I was met with a barrage of verbal abuse when I requested someone keep the required 2m distance away from me in a supermarket queue in Sainsbury’s yesterday.
I was generally very surprised about the lack of social distancing in the shop overall. Members of staff were too close together, they were too close to the general public, many people were milling around without awareness of those around them.
In fact, the situation felt so wrong to me that I did something that I have never done before in my life, and phoned the manager to complain. It felt irresponsible not to. As it feels irresponsible not to name and shame the shop in this post.
After a little reflection on the situation it struck me that between the angry member of the public, and the overall attitude of the shop, you have the two main paths that will lead us down a much darker path than one alternative that should be common sense but doesn’t seem to be right now for too many people.
Firstly we’ll deal with the anger. I’ve heard of other people having the same experience when asking others to move back a little, to give them both the required distance. It’s not as though the transmission only goes one way, I could have as easily passed the virus onto someone else as they could me… both are situations I would really rather avoid.
The data is very very clear. We are being led by science and we should not doubt or forget it for one moment – whether as a result of our own carelessness, selfishness, or ego – everyone must keep their distance.
If someone is getting too close to you tell them. Politely, firmly, and confidently. You are in the right and you should do so.
The second issue I felt that I had to deal with yesterday was a distinct lack of leadership and responsibility. From the manager (who confirmed as much when I spoke with him) through to the staff on the tills, who was standing up and taking responsibility?

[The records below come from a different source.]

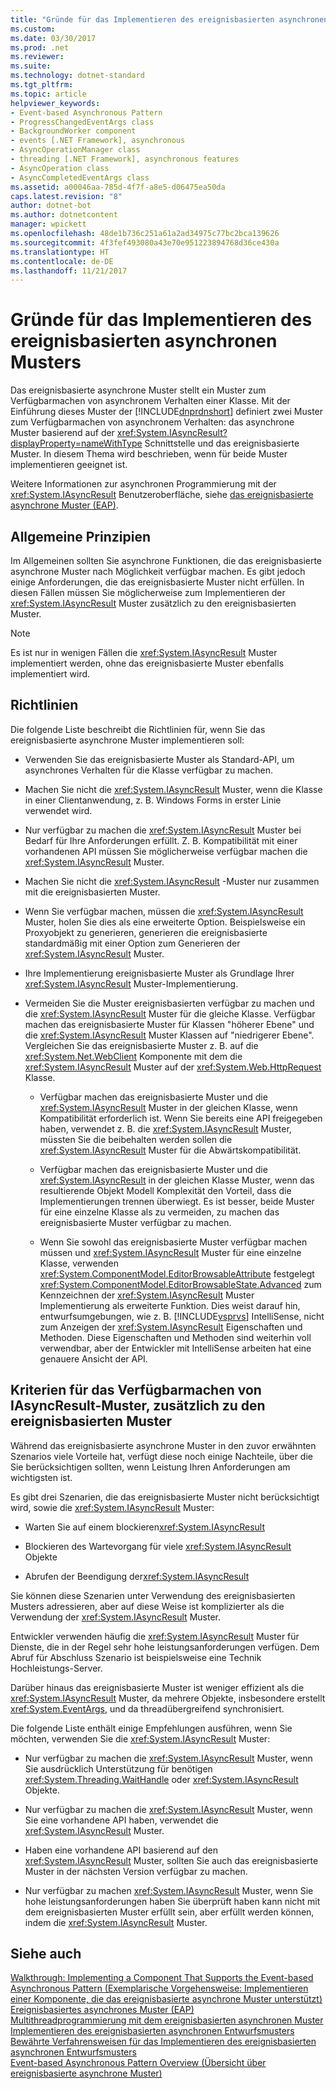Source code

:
 ```yaml
---
title: "Gründe für das Implementieren des ereignisbasierten asynchronen Musters"
ms.custom: 
ms.date: 03/30/2017
ms.prod: .net
ms.reviewer: 
ms.suite: 
ms.technology: dotnet-standard
ms.tgt_pltfrm: 
ms.topic: article
helpviewer_keywords:
- Event-based Asynchronous Pattern
- ProgressChangedEventArgs class
- BackgroundWorker component
- events [.NET Framework], asynchronous
- AsyncOperationManager class
- threading [.NET Framework], asynchronous features
- AsyncOperation class
- AsyncCompletedEventArgs class
ms.assetid: a00046aa-785d-4f7f-a8e5-d06475ea50da
caps.latest.revision: "8"
author: dotnet-bot
ms.author: dotnetcontent
manager: wpickett
ms.openlocfilehash: 48de1b736c251a61a2ad34975c77bc2bca139626
ms.sourcegitcommit: 4f3fef493080a43e70e951223894768d36ce430a
ms.translationtype: HT
ms.contentlocale: de-DE
ms.lasthandoff: 11/21/2017
---
```

# <a name="deciding-when-to-implement-the-event-based-asynchronous-pattern"></a>Gründe für das Implementieren des ereignisbasierten asynchronen Musters
Das ereignisbasierte asynchrone Muster stellt ein Muster zum Verfügbarmachen von asynchronem Verhalten einer Klasse. Mit der Einführung dieses Muster der [!INCLUDE[dnprdnshort](../../../includes/dnprdnshort-md.md)] definiert zwei Muster zum Verfügbarmachen von asynchronem Verhalten: das asynchrone Muster basierend auf der <xref:System.IAsyncResult?displayProperty=nameWithType> Schnittstelle und das ereignisbasierte Muster. In diesem Thema wird beschrieben, wenn für beide Muster implementieren geeignet ist.  
  
 Weitere Informationen zur asynchronen Programmierung mit der <xref:System.IAsyncResult> Benutzeroberfläche, siehe [das ereignisbasierte asynchrone Muster (EAP)](../../../docs/standard/asynchronous-programming-patterns/event-based-asynchronous-pattern-eap.md).  
  
## <a name="general-principles"></a>Allgemeine Prinzipien  
 Im Allgemeinen sollten Sie asynchrone Funktionen, die das ereignisbasierte asynchrone Muster nach Möglichkeit verfügbar machen. Es gibt jedoch einige Anforderungen, die das ereignisbasierte Muster nicht erfüllen. In diesen Fällen müssen Sie möglicherweise zum Implementieren der <xref:System.IAsyncResult> Muster zusätzlich zu den ereignisbasierten Muster.  
  
> [!NOTE]
>  Es ist nur in wenigen Fällen die <xref:System.IAsyncResult> Muster implementiert werden, ohne das ereignisbasierte Muster ebenfalls implementiert wird.  
  
## <a name="guidelines"></a>Richtlinien  
 Die folgende Liste beschreibt die Richtlinien für, wenn Sie das ereignisbasierte asynchrone Muster implementieren soll:  
  
-   Verwenden Sie das ereignisbasierte Muster als Standard-API, um asynchrones Verhalten für die Klasse verfügbar zu machen.  
  
-   Machen Sie nicht die <xref:System.IAsyncResult> Muster, wenn die Klasse in einer Clientanwendung, z. B. Windows Forms in erster Linie verwendet wird.  
  
-   Nur verfügbar zu machen die <xref:System.IAsyncResult> Muster bei Bedarf für Ihre Anforderungen erfüllt. Z. B. Kompatibilität mit einer vorhandenen API müssen Sie möglicherweise verfügbar machen die <xref:System.IAsyncResult> Muster.  
  
-   Machen Sie nicht die <xref:System.IAsyncResult> -Muster nur zusammen mit die ereignisbasierten Muster.  
  
-   Wenn Sie verfügbar machen, müssen die <xref:System.IAsyncResult> Muster, holen Sie dies als eine erweiterte Option. Beispielsweise ein Proxyobjekt zu generieren, generieren die ereignisbasierte standardmäßig mit einer Option zum Generieren der <xref:System.IAsyncResult> Muster.  
  
-   Ihre Implementierung ereignisbasierte Muster als Grundlage Ihrer <xref:System.IAsyncResult> Muster-Implementierung.  
  
-   Vermeiden Sie die Muster ereignisbasierten verfügbar zu machen und die <xref:System.IAsyncResult> Muster für die gleiche Klasse. Verfügbar machen das ereignisbasierte Muster für Klassen "höherer Ebene" und die <xref:System.IAsyncResult> Muster Klassen auf "niedrigerer Ebene". Vergleichen Sie das ereignisbasierte Muster z. B. auf die <xref:System.Net.WebClient> Komponente mit dem die <xref:System.IAsyncResult> Muster auf der <xref:System.Web.HttpRequest> Klasse.  
  
    -   Verfügbar machen das ereignisbasierte Muster und die <xref:System.IAsyncResult> Muster in der gleichen Klasse, wenn Kompatibilität erforderlich ist. Wenn Sie bereits eine API freigegeben haben, verwendet z. B. die <xref:System.IAsyncResult> Muster, müssten Sie die beibehalten werden sollen die <xref:System.IAsyncResult> Muster für die Abwärtskompatibilität.  
  
    -   Verfügbar machen das ereignisbasierte Muster und die <xref:System.IAsyncResult> in der gleichen Klasse Muster, wenn das resultierende Objekt Modell Komplexität den Vorteil, dass die Implementierungen trennen überwiegt. Es ist besser, beide Muster für eine einzelne Klasse als zu vermeiden, zu machen das ereignisbasierte Muster verfügbar zu machen.  
  
    -   Wenn Sie sowohl das ereignisbasierte Muster verfügbar machen müssen und <xref:System.IAsyncResult> Muster für eine einzelne Klasse, verwenden <xref:System.ComponentModel.EditorBrowsableAttribute> festgelegt <xref:System.ComponentModel.EditorBrowsableState.Advanced> zum Kennzeichnen der <xref:System.IAsyncResult> Muster Implementierung als erweiterte Funktion. Dies weist darauf hin, entwurfsumgebungen, wie z. B. [!INCLUDE[vsprvs](../../../includes/vsprvs-md.md)] IntelliSense, nicht zum Anzeigen der <xref:System.IAsyncResult> Eigenschaften und Methoden. Diese Eigenschaften und Methoden sind weiterhin voll verwendbar, aber der Entwickler mit IntelliSense arbeiten hat eine genauere Ansicht der API.  
  
## <a name="criteria-for-exposing-the-iasyncresult-pattern-in-addition-to-the-event-based-pattern"></a>Kriterien für das Verfügbarmachen von IAsyncResult-Muster, zusätzlich zu den ereignisbasierten Muster  
 Während das ereignisbasierte asynchrone Muster in den zuvor erwähnten Szenarios viele Vorteile hat, verfügt diese noch einige Nachteile, über die Sie berücksichtigen sollten, wenn Leistung Ihren Anforderungen am wichtigsten ist.  
  
 Es gibt drei Szenarien, die das ereignisbasierte Muster nicht berücksichtigt wird, sowie die <xref:System.IAsyncResult> Muster:  
  
-   Warten Sie auf einem blockieren<xref:System.IAsyncResult>  
  
-   Blockieren des Wartevorgang für viele <xref:System.IAsyncResult> Objekte  
  
-   Abrufen der Beendigung der<xref:System.IAsyncResult>  
  
 Sie können diese Szenarien unter Verwendung des ereignisbasierten Musters adressieren, aber auf diese Weise ist komplizierter als die Verwendung der <xref:System.IAsyncResult> Muster.  
  
 Entwickler verwenden häufig die <xref:System.IAsyncResult> Muster für Dienste, die in der Regel sehr hohe leistungsanforderungen verfügen. Dem Abruf für Abschluss Szenario ist beispielsweise eine Technik Hochleistungs-Server.  
  
 Darüber hinaus das ereignisbasierte Muster ist weniger effizient als die <xref:System.IAsyncResult> Muster, da mehrere Objekte, insbesondere erstellt <xref:System.EventArgs>, und da threadübergreifend synchronisiert.  
  
 Die folgende Liste enthält einige Empfehlungen ausführen, wenn Sie möchten, verwenden Sie die <xref:System.IAsyncResult> Muster:  
  
-   Nur verfügbar zu machen die <xref:System.IAsyncResult> Muster, wenn Sie ausdrücklich Unterstützung für benötigen <xref:System.Threading.WaitHandle> oder <xref:System.IAsyncResult> Objekte.  
  
-   Nur verfügbar zu machen die <xref:System.IAsyncResult> Muster, wenn Sie eine vorhandene API haben, verwendet die <xref:System.IAsyncResult> Muster.  
  
-   Haben eine vorhandene API basierend auf den <xref:System.IAsyncResult> Muster, sollten Sie auch das ereignisbasierte Muster in der nächsten Version verfügbar zu machen.  
  
-   Nur verfügbar zu machen <xref:System.IAsyncResult> Muster, wenn Sie hohe leistungsanforderungen haben Sie überprüft haben kann nicht mit dem ereignisbasierten Muster erfüllt sein, aber erfüllt werden können, indem die <xref:System.IAsyncResult> Muster.  
  
## <a name="see-also"></a>Siehe auch  
 [Walkthrough: Implementing a Component That Supports the Event-based Asynchronous Pattern (Exemplarische Vorgehensweise: Implementieren einer Komponente, die das ereignisbasierte asynchrone Muster unterstützt)](../../../docs/standard/asynchronous-programming-patterns/component-that-supports-the-event-based-asynchronous-pattern.md)  
 [Ereignisbasiertes asynchrones Muster (EAP)](../../../docs/standard/asynchronous-programming-patterns/event-based-asynchronous-pattern-eap.md)  
 [Multithreadprogrammierung mit dem ereignisbasierten asynchronen Muster](../../../docs/standard/asynchronous-programming-patterns/multithreaded-programming-with-the-event-based-asynchronous-pattern.md)  
 [Implementieren des ereignisbasierten asynchronen Entwurfsmusters](../../../docs/standard/asynchronous-programming-patterns/implementing-the-event-based-asynchronous-pattern.md)  
 [Bewährte Verfahrensweisen für das Implementieren des ereignisbasierten asynchronen Entwurfsmusters](../../../docs/standard/asynchronous-programming-patterns/best-practices-for-implementing-the-event-based-asynchronous-pattern.md)  
 [Event-based Asynchronous Pattern Overview (Übersicht über ereignisbasierte asynchrone Muster)](../../../docs/standard/asynchronous-programming-patterns/event-based-asynchronous-pattern-overview.md)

Who was controlling the flow of people and the number of people in and out of the store?
Who was standing up to those who may be senior to them in the workplace hierarchy and saying “NO that is not putting the safety of the public or the staff first”.
It appeared to me that absolutely no one was doing such a thing.
We cannot leave it to other people to lead us in this situation, we all need to be leaders, we all need to step up and keep ourselves and our own house and our immediate surroundings in order. If people around us – family, friends, parents, co-workers, bosses, bosses of bosses, etc, are not doing what they should be doing and ensuring their own safety and that of the safety around them, they must be told and it is up to all of us to step up and tell them.
We are not playing a game, the stakes are high, so high. I have a family member with Coronavirus, as I’m sure many of you do, or will do. Follow the guidelines, be safe, call people and businesses out when they are not keeping up their part of the deal and do not be afraid to upset or anger people in the process, you might just be saving their lives.